Note: You should export HADOOP_CONF_DIR=/path/to/hadoop/conf/dir when running on Hadoop YARN cluster. View Hadoop User Guide for more details.

Step 2: Define the Model#

You can then define the Keras model in the Creator Function using the standard TensroFlow 2 APIs.

import tensorflow as tf

def model_creator(config):
    model = tf.keras.Sequential(
        [tf.keras.layers.Conv2D(20, kernel_size=(5, 5), strides=(1, 1), activation='tanh',
                                input_shape=(28, 28, 1), padding='valid'),
         tf.keras.layers.MaxPooling2D(pool_size=(2, 2), strides=(2, 2), padding='valid'),
         tf.keras.layers.Conv2D(50, kernel_size=(5, 5), strides=(1, 1), activation='tanh',
                                padding='valid'),
         tf.keras.layers.MaxPooling2D(pool_size=(2, 2), strides=(2, 2), padding='valid'),
         tf.keras.layers.Flatten(),
         tf.keras.layers.Dense(500, activation='tanh'),
         tf.keras.layers.Dense(10, activation='softmax'),
         ]
    )

    model.compile(optimizer=tf.keras.optimizers.RMSprop(),
                  loss='sparse_categorical_crossentropy',
                  metrics=['accuracy'])
    return model

Step 3: Define Train Dataset#

You can define the dataset in the Creator Function using standard tf.data.Dataset APIs. Orca also supports Spark DataFrame and Orca XShards.

def preprocess(x, y):
    x = tf.cast(tf.reshape(x, (28, 28, 1)), dtype=tf.float32) / 255.0
    return x, y

def train_data_creator(config, batch_size):
    (train_feature, train_label), _ = tf.keras.datasets.mnist.load_data()
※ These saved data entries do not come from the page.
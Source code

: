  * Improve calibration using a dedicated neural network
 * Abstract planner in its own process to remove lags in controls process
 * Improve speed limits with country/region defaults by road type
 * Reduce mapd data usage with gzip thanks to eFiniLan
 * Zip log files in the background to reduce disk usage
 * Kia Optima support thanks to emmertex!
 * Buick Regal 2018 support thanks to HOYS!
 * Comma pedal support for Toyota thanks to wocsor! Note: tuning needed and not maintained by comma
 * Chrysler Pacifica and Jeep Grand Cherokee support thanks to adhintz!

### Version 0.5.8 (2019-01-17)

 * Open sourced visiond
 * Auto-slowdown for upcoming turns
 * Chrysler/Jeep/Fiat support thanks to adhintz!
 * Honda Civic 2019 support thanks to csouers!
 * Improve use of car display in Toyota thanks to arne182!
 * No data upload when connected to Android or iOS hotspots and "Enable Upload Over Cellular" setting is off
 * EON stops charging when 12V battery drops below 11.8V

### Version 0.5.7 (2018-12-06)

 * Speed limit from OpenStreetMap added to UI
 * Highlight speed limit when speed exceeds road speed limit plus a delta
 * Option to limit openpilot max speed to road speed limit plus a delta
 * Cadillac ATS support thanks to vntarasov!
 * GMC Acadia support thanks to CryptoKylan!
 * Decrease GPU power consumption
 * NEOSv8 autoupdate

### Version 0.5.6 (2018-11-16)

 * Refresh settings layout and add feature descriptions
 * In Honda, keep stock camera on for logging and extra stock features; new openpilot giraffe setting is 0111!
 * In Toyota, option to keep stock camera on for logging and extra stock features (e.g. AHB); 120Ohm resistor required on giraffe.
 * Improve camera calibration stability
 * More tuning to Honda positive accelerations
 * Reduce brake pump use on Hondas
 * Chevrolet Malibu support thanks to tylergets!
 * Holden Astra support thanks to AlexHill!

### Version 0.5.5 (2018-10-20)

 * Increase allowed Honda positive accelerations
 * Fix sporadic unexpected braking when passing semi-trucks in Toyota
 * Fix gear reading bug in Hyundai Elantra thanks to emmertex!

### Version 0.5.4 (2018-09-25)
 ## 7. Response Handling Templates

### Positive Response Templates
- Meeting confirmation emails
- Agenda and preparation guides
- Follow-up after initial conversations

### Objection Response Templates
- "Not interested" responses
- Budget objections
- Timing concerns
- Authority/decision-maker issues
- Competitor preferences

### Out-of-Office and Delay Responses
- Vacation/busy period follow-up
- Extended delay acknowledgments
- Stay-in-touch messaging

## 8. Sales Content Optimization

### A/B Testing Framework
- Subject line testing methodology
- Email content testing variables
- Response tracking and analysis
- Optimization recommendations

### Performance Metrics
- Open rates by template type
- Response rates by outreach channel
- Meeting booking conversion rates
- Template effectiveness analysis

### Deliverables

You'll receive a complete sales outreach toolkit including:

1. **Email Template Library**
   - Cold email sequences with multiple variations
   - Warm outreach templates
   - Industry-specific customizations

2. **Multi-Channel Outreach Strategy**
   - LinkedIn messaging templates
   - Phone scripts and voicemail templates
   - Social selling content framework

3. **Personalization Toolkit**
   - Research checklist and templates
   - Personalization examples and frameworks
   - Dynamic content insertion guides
    dataset = tf.data.Dataset.from_tensor_slices((train_feature, train_label))
    dataset = dataset.repeat()
    dataset = dataset.map(preprocess)
    dataset = dataset.shuffle(1000)
    dataset = dataset.batch(batch_size)
    return dataset

def val_data_creator(config, batch_size):
    _, (val_feature, val_label) = tf.keras.datasets.mnist.load_data()

    dataset = tf.data.Dataset.from_tensor_slices((val_feature, val_label))
    dataset = dataset.repeat()
    dataset = dataset.map(preprocess)
    dataset = dataset.batch(batch_size)
    return dataset

Step 4: Fit with Orca Estimator#

First, create an Estimator.

from bigdl.orca.learn.tf2 import Estimator

est = Estimator.from_keras(model_creator=model_creator, workers_per_node=2)

Next, fit and evaluate using the Estimator.

batch_size = 320
stats = est.fit(train_data_creator,
                epochs=5,
                batch_size=batch_size,
                steps_per_epoch=60000 // batch_size,
                validation_data=val_data_creator,
                validation_steps=10000 // batch_size)
                
est.save("/tmp/mnist_keras.ckpt")

stats = est.evaluate(val_data_creator, num_steps=10000 // batch_size)
est.shutdown()
print(stats)

Step 5: Save and Load the Model#

Orca TF2 Estimator supports two formats to save and load the entire model (TensorFlow SavedModel and Keras H5 Format). The recommended format is SavedModel, which is the default format when you use estimator.save().

You could also save the model to Keras H5 format by passing save_format='h5' or a filename that ends in .h5 or .keras to estimator.save().

Note that if you run on Apache Hadoop/YARN cluster, you are recommended to save the model to HDFS and load from HDFS as well.

1. SavedModel Format

# save model in SavedModel format
est.save("/tmp/cifar10_model")

# load model
est.load("/tmp/cifar10_model")

2. HDF5 format

# save model in H5 format
est.save("/tmp/cifar10_model.h5", save_format='h5')

# load model
est.load("/tmp/cifar10_model.h5")

That’s it, the same code can run seamlessly in your local laptop and to distribute K8s or Hadoop cluster.

Note: You should call stop_orca_context() when your program finishes.